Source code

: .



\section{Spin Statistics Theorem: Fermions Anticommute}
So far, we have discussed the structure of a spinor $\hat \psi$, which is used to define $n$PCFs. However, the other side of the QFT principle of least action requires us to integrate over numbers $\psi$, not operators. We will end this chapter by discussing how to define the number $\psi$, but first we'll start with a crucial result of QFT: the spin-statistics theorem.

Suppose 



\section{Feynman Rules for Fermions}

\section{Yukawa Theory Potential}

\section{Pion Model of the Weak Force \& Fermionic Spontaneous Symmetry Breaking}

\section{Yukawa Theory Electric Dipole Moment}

__________

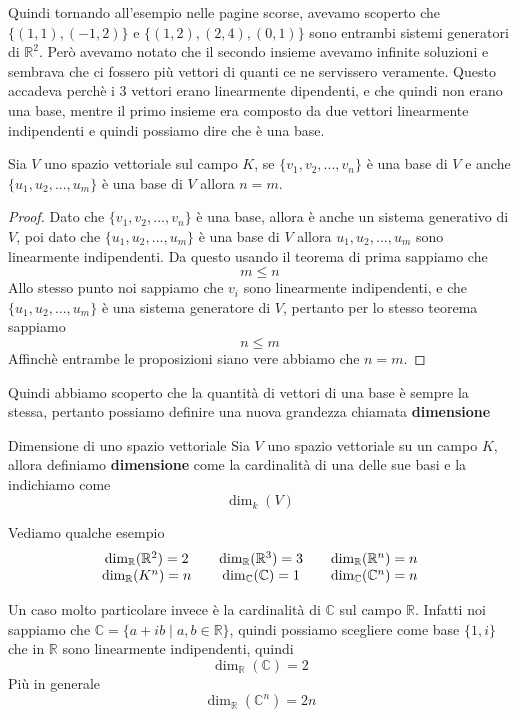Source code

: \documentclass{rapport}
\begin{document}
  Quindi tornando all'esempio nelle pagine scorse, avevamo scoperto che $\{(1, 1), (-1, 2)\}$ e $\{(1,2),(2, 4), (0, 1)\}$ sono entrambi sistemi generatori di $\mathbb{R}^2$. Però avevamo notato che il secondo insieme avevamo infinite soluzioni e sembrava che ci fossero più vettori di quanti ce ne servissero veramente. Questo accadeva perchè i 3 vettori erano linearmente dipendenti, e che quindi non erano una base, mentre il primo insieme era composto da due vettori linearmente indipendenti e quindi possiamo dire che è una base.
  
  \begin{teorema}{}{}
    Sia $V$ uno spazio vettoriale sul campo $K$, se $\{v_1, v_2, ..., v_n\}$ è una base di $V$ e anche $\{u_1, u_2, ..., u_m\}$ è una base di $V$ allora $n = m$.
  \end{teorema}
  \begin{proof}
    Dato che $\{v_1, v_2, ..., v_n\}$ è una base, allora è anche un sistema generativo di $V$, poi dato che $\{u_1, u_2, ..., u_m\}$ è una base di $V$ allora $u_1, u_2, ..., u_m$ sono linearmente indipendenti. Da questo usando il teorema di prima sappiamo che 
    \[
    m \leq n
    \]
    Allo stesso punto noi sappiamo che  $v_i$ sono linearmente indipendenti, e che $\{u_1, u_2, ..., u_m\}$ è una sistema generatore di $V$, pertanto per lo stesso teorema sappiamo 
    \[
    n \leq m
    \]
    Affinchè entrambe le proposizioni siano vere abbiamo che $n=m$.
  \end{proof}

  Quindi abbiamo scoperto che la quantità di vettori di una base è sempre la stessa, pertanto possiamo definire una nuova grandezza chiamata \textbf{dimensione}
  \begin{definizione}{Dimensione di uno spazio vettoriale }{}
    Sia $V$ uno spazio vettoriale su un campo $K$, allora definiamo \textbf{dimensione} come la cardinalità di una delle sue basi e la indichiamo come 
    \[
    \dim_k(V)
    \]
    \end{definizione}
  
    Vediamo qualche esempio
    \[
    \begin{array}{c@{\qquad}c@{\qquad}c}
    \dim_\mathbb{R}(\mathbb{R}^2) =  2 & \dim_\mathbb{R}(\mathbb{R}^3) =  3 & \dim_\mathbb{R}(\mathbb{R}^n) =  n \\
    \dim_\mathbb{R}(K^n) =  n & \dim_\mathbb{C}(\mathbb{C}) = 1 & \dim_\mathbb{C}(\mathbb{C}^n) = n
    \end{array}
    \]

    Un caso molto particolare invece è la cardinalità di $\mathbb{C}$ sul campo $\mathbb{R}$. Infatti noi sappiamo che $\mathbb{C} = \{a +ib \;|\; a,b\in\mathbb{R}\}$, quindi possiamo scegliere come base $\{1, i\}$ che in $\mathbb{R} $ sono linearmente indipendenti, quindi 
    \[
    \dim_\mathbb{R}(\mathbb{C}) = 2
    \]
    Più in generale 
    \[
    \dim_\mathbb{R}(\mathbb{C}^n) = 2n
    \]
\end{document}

__________

Problem — Count the lines in the records above that contain the word "mathbb", and reply with that number alone.

Written reply — 6